The Tate’s GitHub account appeared roughly 18 months after Cooper Hewitt’s- and it’s great. I love that they showcase artworks and digital visualizations people have made using the data here. Take a look at their examples section: https://github.com/tategallery/collection#examples

MoMA’s GitHub account appeared July 2015- this is a good article about it: http://fivethirtyeight.com/features/a-nerds-guide-to-the-2229-paintings-at-moma/

Also in 2015, the Andy Warhol Museum posted their digital strategy as a working document on their GitHub account, in a fantastic act of transparency and inclusion: http://blog.warhol.org/museum/more-than-a-museum/

Today, searching GitHub with the terms “museum collection” pulls up 76 repositories²; this is a good general sense of museum activity in GitHub, specifically in terms of collection data. https://github.com/search?utf8=%E2%9C%93&q=museum+collection Take a look!

This link is also informative- it’s a collection of open-source museum projects: https://github.com/MuseCompNet/muse-tech-central

 

These projects urge interaction and collaboration. I look forward to seeing many more added as more and more museums look to GitHub as a useful tool and community engagement oppertunity.

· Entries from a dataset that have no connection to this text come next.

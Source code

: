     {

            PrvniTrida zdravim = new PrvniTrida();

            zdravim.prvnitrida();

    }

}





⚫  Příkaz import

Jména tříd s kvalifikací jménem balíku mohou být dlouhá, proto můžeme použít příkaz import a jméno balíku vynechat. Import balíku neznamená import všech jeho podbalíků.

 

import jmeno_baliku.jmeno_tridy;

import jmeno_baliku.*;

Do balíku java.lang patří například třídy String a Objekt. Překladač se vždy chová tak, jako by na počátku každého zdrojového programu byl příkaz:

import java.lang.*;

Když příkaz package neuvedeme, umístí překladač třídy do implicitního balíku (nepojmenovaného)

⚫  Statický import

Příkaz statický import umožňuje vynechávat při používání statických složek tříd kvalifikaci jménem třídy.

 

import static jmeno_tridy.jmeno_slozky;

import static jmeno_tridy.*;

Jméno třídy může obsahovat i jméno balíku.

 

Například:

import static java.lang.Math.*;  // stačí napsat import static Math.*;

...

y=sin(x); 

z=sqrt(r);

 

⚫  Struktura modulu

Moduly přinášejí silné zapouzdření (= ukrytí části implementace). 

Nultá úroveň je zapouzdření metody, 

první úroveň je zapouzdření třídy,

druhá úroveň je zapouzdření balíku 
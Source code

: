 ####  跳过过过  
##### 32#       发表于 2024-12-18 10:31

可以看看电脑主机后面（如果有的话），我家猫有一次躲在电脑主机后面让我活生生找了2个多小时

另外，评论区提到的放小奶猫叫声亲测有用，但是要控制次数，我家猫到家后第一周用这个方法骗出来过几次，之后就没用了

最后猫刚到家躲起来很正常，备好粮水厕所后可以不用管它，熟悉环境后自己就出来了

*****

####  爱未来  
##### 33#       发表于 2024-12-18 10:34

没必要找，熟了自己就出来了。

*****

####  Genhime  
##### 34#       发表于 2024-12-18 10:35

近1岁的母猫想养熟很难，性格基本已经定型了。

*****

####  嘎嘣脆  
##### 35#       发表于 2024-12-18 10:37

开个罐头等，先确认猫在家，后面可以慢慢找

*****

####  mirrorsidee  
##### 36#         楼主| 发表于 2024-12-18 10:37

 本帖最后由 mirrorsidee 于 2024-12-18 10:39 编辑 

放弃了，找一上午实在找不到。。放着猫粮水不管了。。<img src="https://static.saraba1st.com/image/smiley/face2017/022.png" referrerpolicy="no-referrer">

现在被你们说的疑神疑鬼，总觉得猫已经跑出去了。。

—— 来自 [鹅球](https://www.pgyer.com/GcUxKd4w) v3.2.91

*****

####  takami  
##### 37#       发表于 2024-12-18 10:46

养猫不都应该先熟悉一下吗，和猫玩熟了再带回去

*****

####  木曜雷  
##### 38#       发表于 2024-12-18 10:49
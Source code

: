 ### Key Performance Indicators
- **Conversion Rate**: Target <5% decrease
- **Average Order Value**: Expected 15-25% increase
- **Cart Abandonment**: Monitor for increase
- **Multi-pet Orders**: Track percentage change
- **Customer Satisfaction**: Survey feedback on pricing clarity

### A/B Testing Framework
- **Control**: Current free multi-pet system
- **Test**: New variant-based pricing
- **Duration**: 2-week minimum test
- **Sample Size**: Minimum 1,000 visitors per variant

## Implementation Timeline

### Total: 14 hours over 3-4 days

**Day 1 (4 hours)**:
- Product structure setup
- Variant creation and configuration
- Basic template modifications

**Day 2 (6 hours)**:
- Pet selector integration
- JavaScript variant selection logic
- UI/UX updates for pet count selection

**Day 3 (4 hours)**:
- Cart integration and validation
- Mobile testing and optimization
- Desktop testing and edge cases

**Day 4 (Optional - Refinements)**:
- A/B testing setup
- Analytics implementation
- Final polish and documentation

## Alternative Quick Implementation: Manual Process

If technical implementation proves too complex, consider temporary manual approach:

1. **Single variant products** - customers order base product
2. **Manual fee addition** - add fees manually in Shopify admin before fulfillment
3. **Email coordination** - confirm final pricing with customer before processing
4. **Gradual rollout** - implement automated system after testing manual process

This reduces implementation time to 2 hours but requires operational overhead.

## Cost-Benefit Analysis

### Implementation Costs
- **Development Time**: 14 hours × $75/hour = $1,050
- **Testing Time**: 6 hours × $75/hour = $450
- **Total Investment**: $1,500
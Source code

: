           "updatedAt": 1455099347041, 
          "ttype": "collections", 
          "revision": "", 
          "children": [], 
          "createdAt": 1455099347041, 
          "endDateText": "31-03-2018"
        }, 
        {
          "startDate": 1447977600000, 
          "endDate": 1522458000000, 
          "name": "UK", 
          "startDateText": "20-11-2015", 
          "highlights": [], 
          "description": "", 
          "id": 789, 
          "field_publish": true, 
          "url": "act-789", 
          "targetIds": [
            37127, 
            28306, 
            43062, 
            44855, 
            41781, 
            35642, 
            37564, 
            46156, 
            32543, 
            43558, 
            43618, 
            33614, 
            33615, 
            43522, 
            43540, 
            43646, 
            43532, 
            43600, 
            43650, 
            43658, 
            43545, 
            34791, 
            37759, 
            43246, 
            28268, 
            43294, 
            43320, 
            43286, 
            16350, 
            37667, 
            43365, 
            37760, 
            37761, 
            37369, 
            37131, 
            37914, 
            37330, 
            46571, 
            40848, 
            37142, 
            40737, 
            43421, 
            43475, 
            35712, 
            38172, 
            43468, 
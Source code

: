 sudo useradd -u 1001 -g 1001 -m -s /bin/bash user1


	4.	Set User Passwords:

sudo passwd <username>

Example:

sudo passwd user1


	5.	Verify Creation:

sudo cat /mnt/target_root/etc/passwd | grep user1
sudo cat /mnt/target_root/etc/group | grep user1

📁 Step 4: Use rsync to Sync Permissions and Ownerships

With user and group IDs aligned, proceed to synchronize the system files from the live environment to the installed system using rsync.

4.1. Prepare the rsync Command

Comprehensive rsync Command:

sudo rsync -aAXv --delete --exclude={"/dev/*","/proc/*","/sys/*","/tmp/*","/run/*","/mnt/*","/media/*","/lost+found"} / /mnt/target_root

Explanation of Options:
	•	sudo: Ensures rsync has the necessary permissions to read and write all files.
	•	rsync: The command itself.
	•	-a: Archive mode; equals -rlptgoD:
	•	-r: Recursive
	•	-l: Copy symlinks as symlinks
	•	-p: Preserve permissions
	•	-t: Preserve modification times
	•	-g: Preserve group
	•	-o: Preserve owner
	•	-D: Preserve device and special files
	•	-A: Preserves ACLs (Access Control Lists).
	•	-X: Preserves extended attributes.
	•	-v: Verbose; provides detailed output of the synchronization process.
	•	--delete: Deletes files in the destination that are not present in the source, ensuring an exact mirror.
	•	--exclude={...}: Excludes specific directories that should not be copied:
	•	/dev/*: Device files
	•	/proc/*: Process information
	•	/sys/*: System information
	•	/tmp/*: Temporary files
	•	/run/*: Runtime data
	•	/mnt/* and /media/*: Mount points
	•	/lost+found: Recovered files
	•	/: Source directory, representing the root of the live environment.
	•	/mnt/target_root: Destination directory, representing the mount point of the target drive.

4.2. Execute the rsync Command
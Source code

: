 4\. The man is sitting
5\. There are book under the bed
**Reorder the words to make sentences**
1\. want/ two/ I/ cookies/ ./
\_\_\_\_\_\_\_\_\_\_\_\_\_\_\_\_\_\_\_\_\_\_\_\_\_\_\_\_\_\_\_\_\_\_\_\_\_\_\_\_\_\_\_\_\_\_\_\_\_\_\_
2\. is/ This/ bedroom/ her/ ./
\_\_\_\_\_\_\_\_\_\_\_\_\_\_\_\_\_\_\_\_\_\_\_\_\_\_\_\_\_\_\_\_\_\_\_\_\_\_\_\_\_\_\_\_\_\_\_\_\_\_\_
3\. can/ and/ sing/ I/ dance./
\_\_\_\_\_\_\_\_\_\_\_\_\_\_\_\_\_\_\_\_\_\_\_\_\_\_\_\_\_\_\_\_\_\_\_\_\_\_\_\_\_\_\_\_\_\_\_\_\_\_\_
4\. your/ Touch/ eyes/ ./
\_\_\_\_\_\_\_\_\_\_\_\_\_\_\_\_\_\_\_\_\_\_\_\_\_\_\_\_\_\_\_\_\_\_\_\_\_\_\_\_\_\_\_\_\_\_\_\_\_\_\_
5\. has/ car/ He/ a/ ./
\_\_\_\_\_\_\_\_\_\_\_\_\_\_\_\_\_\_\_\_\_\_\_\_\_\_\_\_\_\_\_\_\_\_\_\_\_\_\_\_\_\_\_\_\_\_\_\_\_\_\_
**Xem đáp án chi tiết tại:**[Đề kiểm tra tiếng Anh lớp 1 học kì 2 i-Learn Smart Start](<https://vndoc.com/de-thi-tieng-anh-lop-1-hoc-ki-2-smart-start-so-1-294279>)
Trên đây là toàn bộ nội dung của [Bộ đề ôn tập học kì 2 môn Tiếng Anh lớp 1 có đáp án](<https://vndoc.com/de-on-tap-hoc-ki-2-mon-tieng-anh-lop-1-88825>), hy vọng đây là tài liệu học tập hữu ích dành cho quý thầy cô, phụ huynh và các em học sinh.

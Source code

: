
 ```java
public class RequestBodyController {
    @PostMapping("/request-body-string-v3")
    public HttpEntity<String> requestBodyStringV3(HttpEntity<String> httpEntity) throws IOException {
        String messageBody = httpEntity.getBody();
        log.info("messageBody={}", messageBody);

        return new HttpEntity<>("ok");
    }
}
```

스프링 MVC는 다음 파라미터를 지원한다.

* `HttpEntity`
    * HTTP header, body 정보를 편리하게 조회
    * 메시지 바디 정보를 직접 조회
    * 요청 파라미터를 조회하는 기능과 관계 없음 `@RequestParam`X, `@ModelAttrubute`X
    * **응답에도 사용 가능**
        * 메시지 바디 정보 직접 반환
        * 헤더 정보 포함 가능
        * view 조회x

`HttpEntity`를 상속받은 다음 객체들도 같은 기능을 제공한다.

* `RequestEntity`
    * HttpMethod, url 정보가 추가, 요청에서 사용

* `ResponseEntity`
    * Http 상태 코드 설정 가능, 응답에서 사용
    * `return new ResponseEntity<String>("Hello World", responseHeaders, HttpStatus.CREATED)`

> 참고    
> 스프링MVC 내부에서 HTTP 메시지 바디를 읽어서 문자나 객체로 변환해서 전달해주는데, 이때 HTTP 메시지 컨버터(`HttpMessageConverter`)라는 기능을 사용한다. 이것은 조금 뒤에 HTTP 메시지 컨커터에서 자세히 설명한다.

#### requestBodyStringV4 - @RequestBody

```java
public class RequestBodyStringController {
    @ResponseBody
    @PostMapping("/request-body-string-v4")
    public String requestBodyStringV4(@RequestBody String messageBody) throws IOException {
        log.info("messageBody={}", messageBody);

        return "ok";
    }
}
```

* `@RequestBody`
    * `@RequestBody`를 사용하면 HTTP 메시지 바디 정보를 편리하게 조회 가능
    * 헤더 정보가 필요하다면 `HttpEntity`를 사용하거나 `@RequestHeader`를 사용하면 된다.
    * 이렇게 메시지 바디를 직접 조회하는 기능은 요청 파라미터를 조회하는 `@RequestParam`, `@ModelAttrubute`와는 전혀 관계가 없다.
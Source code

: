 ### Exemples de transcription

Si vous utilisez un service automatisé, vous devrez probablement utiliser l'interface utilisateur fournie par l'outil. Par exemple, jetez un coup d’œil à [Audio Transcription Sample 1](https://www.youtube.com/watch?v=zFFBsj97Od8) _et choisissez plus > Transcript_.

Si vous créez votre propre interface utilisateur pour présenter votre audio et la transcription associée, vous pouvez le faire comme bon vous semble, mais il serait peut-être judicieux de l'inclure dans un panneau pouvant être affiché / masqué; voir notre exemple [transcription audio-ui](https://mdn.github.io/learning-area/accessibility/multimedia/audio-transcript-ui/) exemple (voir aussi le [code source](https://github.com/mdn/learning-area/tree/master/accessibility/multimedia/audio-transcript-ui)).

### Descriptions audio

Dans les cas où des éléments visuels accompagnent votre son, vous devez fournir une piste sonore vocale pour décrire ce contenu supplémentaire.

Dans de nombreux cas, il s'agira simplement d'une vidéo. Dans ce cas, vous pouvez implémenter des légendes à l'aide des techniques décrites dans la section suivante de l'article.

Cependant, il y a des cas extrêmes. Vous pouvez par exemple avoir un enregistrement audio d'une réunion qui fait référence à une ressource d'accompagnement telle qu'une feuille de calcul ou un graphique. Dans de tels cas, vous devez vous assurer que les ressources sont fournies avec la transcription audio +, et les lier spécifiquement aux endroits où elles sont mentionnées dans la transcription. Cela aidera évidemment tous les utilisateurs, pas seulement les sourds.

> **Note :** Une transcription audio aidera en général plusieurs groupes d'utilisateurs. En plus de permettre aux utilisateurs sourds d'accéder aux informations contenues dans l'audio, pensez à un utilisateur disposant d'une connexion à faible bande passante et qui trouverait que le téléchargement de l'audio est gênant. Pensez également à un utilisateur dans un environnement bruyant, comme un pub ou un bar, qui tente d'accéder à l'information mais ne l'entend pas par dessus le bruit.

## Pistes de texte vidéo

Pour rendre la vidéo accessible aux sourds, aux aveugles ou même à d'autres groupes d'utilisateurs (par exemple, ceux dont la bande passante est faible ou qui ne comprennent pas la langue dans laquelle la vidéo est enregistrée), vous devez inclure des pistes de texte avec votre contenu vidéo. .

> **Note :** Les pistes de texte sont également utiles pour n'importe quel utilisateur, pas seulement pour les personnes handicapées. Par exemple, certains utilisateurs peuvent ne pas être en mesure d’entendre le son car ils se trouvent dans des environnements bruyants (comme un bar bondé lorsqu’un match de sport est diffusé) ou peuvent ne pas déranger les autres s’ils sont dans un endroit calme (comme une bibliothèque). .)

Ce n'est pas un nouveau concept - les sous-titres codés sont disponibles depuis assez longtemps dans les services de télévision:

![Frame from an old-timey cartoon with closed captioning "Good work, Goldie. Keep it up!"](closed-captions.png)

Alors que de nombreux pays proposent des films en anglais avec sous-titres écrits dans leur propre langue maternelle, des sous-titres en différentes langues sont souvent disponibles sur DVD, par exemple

Valuable cultural institution resources:

Europeana Pro site: http://pro.europeana.eu/page/rights-statements-an-introduction

Rights Statements for cultural heritage institutions: http://rightsstatements.org/en/

OPenn: Good use-statement wording: http://openn.library.upenn.edu/ReadMe.html

¹In the United States, Section 502 of copyright law has been referred to in legal cases pertaining to code and copyright (https://www.law.cornell.edu/uscode/text/17/chapter-5). For more on open source software licensing slides from a recent Drexel Law panel are available here: http://www.slideshare.net/DrexelELC/open-source-software-licenses-61682869

²Which is exciting, unless you do the math- the International Council of Museums estimates there are 55,000 museums in the world. Which means that less than one-tenth of 1 percent (00.14 %) of museums have data publicly available on GitHub.